All this time, I thought he was looking with his own eyes at something to determine if the soil was good, but if this was how he did it, anyone could do his job. Then again, perhaps the machine was more technical than I was giving it credit for.
“Is that it? This thing just scans it?”
“The machine administers a set of volatile chemicals that breaks up the sample and identifies the substances within. If it weren’t for this machine I’d have to carefully do it myself. The dirt always has a high metal content, it’s very strange,” Anthony said.
“So we just trust this thing to tell us if the dirt is okay?”
“Gotta trust the science, my friend. Ready for the next one?” While the machine analyzed the sample, he poured another round of shots and handed me one.
“Alright. What’s this one for?”
“What else are we going to do while this thing analyzes the sample?”
“Couldn’t Susan recommend a book?”
“Those books are lame,” he said, shaking his head. “I don’t know why they got stored here in the bunker to restart our species.”
“Maybe you just didn’t vibe with the genres you read?”
“Nah, I checked, they were all stupid. Cheers!” We dinged our shots together and took another drink. After a few seconds of silently watching the screen count up to one hundred, Anthony turned back to me. “So, find any more cool stuff?”
“I haven’t been exploring since I found the instruments. I’ve mostly been playing music but I’ve found a few more locked doors. Maybe I’ll get back to exploring. Hopefully I can find some inspiration deep in this base.”
“Do you think you’ll find, like… you know… all the people in stasis?” Anthony asked.
“I hadn’t considered that possibility. That would be weird, wouldn’t it?” The thought of finding a room full of sleeping bodies freaked me out. Anthony pressed his lips together and nodded his head.
“I’ve thought about that, all the people somewhere in the base, and about how we don’t remember anything.”
“What do you think?”
“What if we’re clones? What if we couldn’t keep people alive long enough to survive the apocalypse so they cloned people. That’s why our memories aren’t there. They weren’t erased, they were never there to begin with. They programmed our minds with learned knowledge, but not memories.”
“Woah, dude, you’re blowing my mind. We could be clones?”
“Clones of important people, maybe? Or, very capable people? Because, why would they wipe our memories? It doesn’t make sense. That could be useful information to prevent us from going down the same paths we did before.”
“That’s a good point. Preventative knowledge is useful. Shit, I could be a clone.” I looked at my hands and examined them, feeling my skin to see if I was any less real than a minute ago. What if I was a clone? What does that mean about who I am? Does it change anything? I’m technically still me, whoever I’m supposed to be.
“Yeah man… Why do you think I started drinking?”
“This thing is barely forty percent done. I just wanted to hang out and get to know your life and you’re over here blowing my mind, telling me I’m a clone.

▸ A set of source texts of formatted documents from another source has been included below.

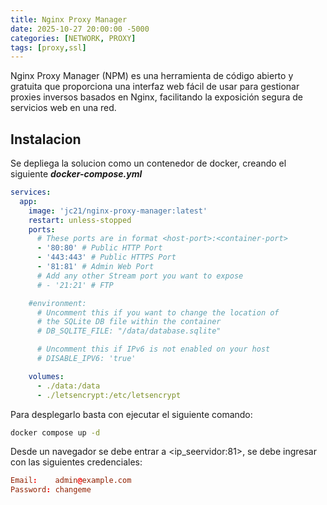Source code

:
 ```yaml
---
title: Nginx Proxy Manager
date: 2025-10-27 20:00:00 -5000
categories: [NETWORK, PROXY]
tags: [proxy,ssl]
---
```


Nginx Proxy Manager (NPM) es una herramienta de código abierto y gratuita que proporciona una interfaz web fácil de usar para gestionar proxies inversos basados en Nginx, facilitando la exposición segura de servicios web en una red.

## Instalacion

Se depliega la solucion como un contenedor de docker, creando el siguiente ***docker-compose.yml***

```yml
services:
  app:
    image: 'jc21/nginx-proxy-manager:latest'
    restart: unless-stopped
    ports:
      # These ports are in format <host-port>:<container-port>
      - '80:80' # Public HTTP Port
      - '443:443' # Public HTTPS Port
      - '81:81' # Admin Web Port
      # Add any other Stream port you want to expose
      # - '21:21' # FTP

    #environment:
      # Uncomment this if you want to change the location of
      # the SQLite DB file within the container
      # DB_SQLITE_FILE: "/data/database.sqlite"

      # Uncomment this if IPv6 is not enabled on your host
      # DISABLE_IPV6: 'true'

    volumes:
      - ./data:/data
      - ./letsencrypt:/etc/letsencrypt
```
Para desplegarlo basta con ejecutar el siguiente comando:

```bash
docker compose up -d
```
Desde un navegador se debe entrar a <ip_seervidor:81>, se debe ingresar con las siguientes credenciales:

```conf
Email:    admin@example.com
Password: changeme
```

Let’s pour another one, fuck it.”
With a laugh, Anthony poured another shot for us both. The results were a bust and we drank to celebrate. The rest of the day was filled with drinking, board games, and playing with instruments. Anthony did not have a musical bone in his body, so he was pretty useless. Still, we had fun, but I got nothing done that day. The greatest thing burdening Anthony was the theory that we are all clones. After that, I also had uncomfortable questions about the nature of my existence.